The 2019–20 EHF Champions League knockout stage was scheduled to begin on 18 March with the round of 16 and end on 31 May 2020 with the final at the Lanxess Arena in Cologne, Germany, to decide the winners of the 2019–20 EHF Champions League. A total of 14 teams would have competed in the knockout phase, including the top six teams from Groups A and B and the two winners of the playoffs between the top two teams from Groups C and D.

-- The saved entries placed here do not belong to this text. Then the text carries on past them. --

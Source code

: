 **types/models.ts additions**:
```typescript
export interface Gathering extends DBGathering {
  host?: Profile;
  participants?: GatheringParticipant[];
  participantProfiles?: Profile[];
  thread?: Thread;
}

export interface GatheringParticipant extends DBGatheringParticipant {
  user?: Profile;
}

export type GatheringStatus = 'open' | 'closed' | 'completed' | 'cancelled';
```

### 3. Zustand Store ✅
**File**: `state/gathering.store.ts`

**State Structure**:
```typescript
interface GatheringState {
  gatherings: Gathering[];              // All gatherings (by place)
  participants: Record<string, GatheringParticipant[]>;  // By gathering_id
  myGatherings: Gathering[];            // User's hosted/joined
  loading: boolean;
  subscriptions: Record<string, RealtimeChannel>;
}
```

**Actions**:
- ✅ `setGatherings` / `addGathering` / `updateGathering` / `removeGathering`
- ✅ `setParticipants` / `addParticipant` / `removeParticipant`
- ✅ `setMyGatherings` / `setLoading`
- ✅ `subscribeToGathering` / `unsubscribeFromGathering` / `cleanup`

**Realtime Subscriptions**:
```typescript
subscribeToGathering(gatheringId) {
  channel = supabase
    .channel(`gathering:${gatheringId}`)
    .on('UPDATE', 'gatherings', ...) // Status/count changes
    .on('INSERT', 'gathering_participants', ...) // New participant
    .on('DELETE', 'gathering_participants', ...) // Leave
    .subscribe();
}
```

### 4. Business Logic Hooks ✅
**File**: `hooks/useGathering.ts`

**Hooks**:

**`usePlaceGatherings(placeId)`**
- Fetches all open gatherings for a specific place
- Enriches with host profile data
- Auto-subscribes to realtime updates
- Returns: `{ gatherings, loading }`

On 25 March, the EHF announced that no matches would be played before June due to the COVID-19 pandemic. Afterwards, it was decided just to play the final four.

==Format==
In the round of 16, the ten teams ranked 2nd–6th in Groups A and B plus the two winners from the playoffs between the top two teams from Groups C and D play against each other in two-legged home-and-away matches. The six winning teams advance to the quarterfinals, where they are joined by the winners of Groups A and B for another round of two-legged home-and-away matches. The four quarterfinal winners qualify for the final four tournament at the Lanxess Arena in Cologne, Germany.

==Qualified teams==
The top six teams from Groups A and B and the two playoff winners qualify for the knockout stage.

Group: Qualified for quarterfinals; Qualified for Round of 16
First place: Second place; Third place; Fourth place; Fifth place; Sixth place
A: ESP Barça; FRA Paris Saint-Germain; HUN MOL-Pick Szeged; DEN Aalborg Håndbold; GER SG Flensburg-Handewitt; SLO Celje Pivovarna Laško
B: GER THW Kiel; HUN Telekom Veszprém; POL PGE Vive Kielce; FRA Montpellier Handball; POR FC Porto Sofarma; MKD Vardar
Playoff winners: POL Orlen Wisła Płock ROU CS Dinamo București

==Round of 16==
On 13 March 2020, the EHF announced that the round of 16 matches would not be held as scheduled due to the ongoing coronavirus pandemic in Europe. A new competition schedule proposed by the EHF on 25 March foresees the first and second legs being played in the first week of June, with a cancellation deadline on 15 May. The matches were cancelled on 24 April 2020.

===Overview===

| Team 1 | Agg.Tooltip Aggregate score | Team 2 | 1st leg | 2nd leg |
|---|---|---|---|---|
| CS Dinamo București | M1 | Paris Saint-Germain | Cancelled | Cancelled |
| Orlen Wisła Płock | M2 | Telekom Veszprém | Cancelled | Cancelled |
| Vardar | M3 | MOL-Pick Szeged | Cancelled | Cancelled |
| Celje Pivovarna Laško | M4 | PGE Vive Kielce | Cancelled | Cancelled |
| FC Porto Sofarma | M5 | Aalborg Håndbold | Cancelled | Cancelled |
| SG Flensburg-Handewitt | M6 | Montpellier Handball | Cancelled | Cancelled |

===Matches===

----

----

----

----

----

==Quarterfinals==
The quarterfinals were rescheduled on 25 March 2020. The matches were cancelled on 24 April 2020.

===Overview===

| Team 1 | Agg.Tooltip Aggregate score | Team 2 | 1st leg | 2nd leg |
|---|---|---|---|---|
| M6 | – | Barça | Cancelled | Cancelled |
| M5 | – | THW Kiel | Cancelled | Cancelled |
| M4 | – | M1 | Cancelled | Cancelled |
| M3 | – | M2 | Cancelled | Cancelled |

===Matches===

----

----

----

==Final four==
The final four was scheduled to be held at the Lanxess Arena in Cologne, Germany on 30 and 31 May but was rescheduled to 22 and 23 August 2020, and later to 28 and 29 December 2020. Because of the cancellation of the last 16 and quarterfinals, the first two-placed teams from the group stage groups will play in the final four. The draw was held on 10 November 2020.